I would be doing you a disservice if I didn’t talk more about Mirages. Mirages are essentially Fire Emblem characters who don’t remember their past. In this game they are otherworldly beings who are hostile to humans. The Mirages often attack humans with latent talent (acting, singing, etc) and steal their energy, called Performa. Extremely exceptional people are taken to an alternate world called the Idolasphere, there they are used by Mirages as a physical vessel in order to attack more people to steal more Performa. Fortunately, some Mirages are actually the spirits of heroic beings and team up with some humans in order to stop other Mirages. If you’ve played Fire Emblem: Awakening you’ll be familiar with Chrom, Caeda, Tharja and a few others. (It wouldn’t be Fire Emblem without Tiki, so if course she can be found in the game posing as A vocaloid type.) When a heroic Mirage teams up with a human, the person becomes a Performer who takes on a Carnage Form (they get a cool battle costume) and the Mirage itself becomes their weapon. The execution reminds me of a magical girl transformation sequence (with guys included) more than anything. It’s a novel idea, but it also makes it kind of hard to take the story seriously.
The characters, or rather the Artists (keeping in line with the game terminology), are an interesting bunch. Our main Artist, Itsuki is the protagonist. He’s more or less a nice guy who’s on the bland side, but thankfully he isn’t a silent type. Tsubasa is your typical cheerful girl who has self-esteem issues, but wants to follow in her sister’s footsteps by becoming a singer. Touma is the fiery guy who wants to be an action hero. In a neat twist, he actually knows about the secret world of fighting Mirages before it is revealed to Itsuki (and by extension the player). I have yet to acquire all of the Artists and future performers, but the starter cast feels very forgettable—I hope this changes later in the game.
As of this writing, I’m about eight hours into TMS and I’m enjoying my experience.

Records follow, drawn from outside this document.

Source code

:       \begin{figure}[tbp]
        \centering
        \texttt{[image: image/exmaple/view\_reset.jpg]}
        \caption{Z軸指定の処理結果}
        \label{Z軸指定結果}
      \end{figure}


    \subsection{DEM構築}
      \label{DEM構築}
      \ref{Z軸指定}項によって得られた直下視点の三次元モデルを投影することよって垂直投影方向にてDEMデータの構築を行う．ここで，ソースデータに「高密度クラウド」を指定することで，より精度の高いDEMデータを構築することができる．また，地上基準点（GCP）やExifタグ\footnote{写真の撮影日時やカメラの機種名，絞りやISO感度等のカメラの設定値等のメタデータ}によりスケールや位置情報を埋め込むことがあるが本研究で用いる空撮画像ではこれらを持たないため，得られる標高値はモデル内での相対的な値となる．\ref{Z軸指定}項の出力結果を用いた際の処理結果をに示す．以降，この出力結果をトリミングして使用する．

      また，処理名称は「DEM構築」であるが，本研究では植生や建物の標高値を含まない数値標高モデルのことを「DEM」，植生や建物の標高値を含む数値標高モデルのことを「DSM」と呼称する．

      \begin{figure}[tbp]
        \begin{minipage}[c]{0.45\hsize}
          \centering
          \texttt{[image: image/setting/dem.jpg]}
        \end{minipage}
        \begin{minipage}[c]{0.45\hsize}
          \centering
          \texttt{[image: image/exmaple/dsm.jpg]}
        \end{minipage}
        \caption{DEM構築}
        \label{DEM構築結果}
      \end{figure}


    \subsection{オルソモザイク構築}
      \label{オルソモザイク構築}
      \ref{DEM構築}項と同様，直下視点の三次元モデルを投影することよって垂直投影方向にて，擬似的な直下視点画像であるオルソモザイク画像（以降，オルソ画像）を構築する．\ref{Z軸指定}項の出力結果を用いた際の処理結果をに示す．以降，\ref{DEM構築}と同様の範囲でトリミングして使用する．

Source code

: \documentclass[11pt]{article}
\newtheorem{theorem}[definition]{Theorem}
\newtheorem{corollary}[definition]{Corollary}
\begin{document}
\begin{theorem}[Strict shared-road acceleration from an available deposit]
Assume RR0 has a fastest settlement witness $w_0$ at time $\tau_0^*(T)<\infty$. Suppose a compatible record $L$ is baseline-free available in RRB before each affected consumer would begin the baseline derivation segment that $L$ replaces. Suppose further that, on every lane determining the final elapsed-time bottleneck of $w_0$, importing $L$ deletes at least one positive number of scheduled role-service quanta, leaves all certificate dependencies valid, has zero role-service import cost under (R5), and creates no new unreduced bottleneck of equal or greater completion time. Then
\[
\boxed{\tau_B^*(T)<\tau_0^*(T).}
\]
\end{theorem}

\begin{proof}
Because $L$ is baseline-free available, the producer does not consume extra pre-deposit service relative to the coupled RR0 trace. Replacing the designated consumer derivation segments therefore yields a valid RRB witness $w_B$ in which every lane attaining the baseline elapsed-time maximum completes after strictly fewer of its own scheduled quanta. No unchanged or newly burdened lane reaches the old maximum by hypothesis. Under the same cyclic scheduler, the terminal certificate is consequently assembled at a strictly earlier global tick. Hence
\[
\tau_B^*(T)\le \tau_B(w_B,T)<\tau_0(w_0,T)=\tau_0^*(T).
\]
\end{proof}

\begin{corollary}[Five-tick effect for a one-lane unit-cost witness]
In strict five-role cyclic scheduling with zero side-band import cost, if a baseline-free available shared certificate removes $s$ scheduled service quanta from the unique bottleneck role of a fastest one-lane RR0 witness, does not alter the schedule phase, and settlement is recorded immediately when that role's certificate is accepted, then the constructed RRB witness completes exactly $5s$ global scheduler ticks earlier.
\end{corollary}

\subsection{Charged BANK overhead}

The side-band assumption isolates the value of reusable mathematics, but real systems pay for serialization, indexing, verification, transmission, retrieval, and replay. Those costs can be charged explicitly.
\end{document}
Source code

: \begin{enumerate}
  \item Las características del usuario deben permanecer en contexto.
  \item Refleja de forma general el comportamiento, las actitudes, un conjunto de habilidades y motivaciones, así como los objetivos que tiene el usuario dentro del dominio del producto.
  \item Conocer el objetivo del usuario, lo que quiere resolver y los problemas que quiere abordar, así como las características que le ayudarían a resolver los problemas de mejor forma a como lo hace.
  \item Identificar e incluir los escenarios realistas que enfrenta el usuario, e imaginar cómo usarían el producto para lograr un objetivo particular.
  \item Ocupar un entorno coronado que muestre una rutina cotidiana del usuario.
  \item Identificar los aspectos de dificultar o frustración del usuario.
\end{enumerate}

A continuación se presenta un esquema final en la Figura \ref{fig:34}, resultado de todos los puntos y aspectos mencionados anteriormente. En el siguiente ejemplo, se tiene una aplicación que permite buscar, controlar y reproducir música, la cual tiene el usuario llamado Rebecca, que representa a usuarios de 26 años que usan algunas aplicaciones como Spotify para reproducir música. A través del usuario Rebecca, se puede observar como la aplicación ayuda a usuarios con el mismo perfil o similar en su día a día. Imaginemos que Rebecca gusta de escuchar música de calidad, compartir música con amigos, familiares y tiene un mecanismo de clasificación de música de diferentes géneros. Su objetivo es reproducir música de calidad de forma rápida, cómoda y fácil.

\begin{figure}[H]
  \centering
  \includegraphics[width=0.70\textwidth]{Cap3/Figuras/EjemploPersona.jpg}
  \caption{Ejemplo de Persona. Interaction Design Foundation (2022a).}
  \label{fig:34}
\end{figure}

I don’t have many complaints, but I am disappointed by the fact that this game doesn’t have an English dub. The given reason was because the game takes place in modern Japan and it would feel more authentic subtitled. (Personally, I believe this game just had a low localization budget.) A dub could have reached a much larger audience. I’m also profoundly disappointed by the game’s bland background music, especially when compared the in-game song performances. Perhaps I’ve been spoiled by the background music that often accompanies Atlus games. My biggest concern is that I lose interest in the game’s story. At the moment, TMS is a nice way to experience another Persona-like game while waiting for Persona 5 next year, and is also a way to shrug off my frustrations with FireEmblem Fates: Conquest. Still, my interest in playing this game is quite high and I’ll be playing it for quite a while.
If you’re a JRPG fan and you own a Wii U, I do recommend checking out Tokyo Mirage Sessions #FE. It is a neat blend of two game franchises that took everyone by surprise with its heavy focus on the entertainment industry.